I am new to data structures and algorithms and I have a problem.

we have two arrays and I want to return first repeating item: eg: arr1 = [1, 2, 3, 4, 5] arr2 = [6, 2, 3, 1, 8]

in the above case first repeating item is 2.

This is the solution if we use hash table:

def find_same_hash(arr1, arr2):
    dictitonary = dict()
    for i in range(len(arr1)):
        dictitonary[arr1[i]] = i
    for j in range(len(arr2)):
        if array2[j] in dictitonary:
            return arr2[j]
        else:
            dictitonary[arr2[j]] = j
    return "Undefined"

result = find_same_hash(arr1, arr2)
print(result)

But what I need is the solution in Array: And this is what I am doing:

def find_same(arr1, arr2):
    for i in range(len(arr2)):
        for j in range(len(arr2)):
            if arr1[i] == arr2[j]:
                return arr1[i]
    return None

result = find_same(arr1, arr2)
print(result)

But the problem is that it is returning 1. 1 is repeating but it is not the first one to repeat.

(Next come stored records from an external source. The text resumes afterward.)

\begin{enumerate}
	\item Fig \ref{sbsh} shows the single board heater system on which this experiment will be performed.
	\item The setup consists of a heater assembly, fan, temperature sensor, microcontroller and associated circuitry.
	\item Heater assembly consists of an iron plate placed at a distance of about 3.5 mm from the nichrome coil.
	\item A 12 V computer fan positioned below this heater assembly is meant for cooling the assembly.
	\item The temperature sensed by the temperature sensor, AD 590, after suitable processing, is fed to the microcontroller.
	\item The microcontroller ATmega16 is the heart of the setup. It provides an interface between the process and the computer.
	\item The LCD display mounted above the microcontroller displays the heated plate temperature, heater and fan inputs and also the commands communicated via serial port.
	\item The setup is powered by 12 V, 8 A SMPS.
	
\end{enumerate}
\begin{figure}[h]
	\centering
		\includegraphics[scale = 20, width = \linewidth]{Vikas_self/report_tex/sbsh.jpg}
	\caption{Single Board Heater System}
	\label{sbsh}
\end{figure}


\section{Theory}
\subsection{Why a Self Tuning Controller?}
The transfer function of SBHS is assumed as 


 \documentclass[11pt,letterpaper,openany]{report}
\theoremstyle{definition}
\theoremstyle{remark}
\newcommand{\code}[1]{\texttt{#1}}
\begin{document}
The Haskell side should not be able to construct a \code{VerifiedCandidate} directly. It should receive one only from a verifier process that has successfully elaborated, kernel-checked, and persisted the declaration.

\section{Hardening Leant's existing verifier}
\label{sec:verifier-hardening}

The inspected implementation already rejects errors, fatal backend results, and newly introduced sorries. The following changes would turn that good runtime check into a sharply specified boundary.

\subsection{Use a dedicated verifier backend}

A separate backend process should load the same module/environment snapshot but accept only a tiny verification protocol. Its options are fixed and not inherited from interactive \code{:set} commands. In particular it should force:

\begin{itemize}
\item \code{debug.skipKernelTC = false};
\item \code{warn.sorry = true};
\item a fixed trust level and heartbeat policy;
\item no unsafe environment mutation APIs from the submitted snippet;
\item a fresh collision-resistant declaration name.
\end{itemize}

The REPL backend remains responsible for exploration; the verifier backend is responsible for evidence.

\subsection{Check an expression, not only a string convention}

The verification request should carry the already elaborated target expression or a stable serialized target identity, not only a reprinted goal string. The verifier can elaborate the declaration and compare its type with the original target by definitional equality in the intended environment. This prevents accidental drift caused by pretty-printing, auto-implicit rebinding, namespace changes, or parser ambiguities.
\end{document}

CodePudding user response:

You need to reverse the order of the lists for iteration. That way you find the first (or 'earliest') item in arr2 that appears in arr1, not the opposite:

arr1 = [1, 2, 3, 4, 5]
arr2 = [6, 2, 3, 1, 8]

def find_same(arr1, arr2):
    for i in arr2:
      for j in arr1:
        if i == j:
          return i
    return None

print(find_same(arr1, arr2))
# 2

CodePudding user response:

Your specific problem is that you're checking them in the wrong order

def find_same(arr1, arr2):
    for i in range(len(arr2)):
        for j in range(len(arr1)):
            if arr1[j] == arr2[i]:
                return arr1[i]
    return None

result = find_same(arr1, arr2)
print(result)

There's a simpler option..

list1 = [1, 2, 3, 4, 5]
list2 = [6, 2, 3, 1, 8]

def first_duplicate(list1,list2):
    for n in list2:
        if n in list1:
            return n

Using a generator is very neat and tidy:

print(next(n for n in list2 if n in list1))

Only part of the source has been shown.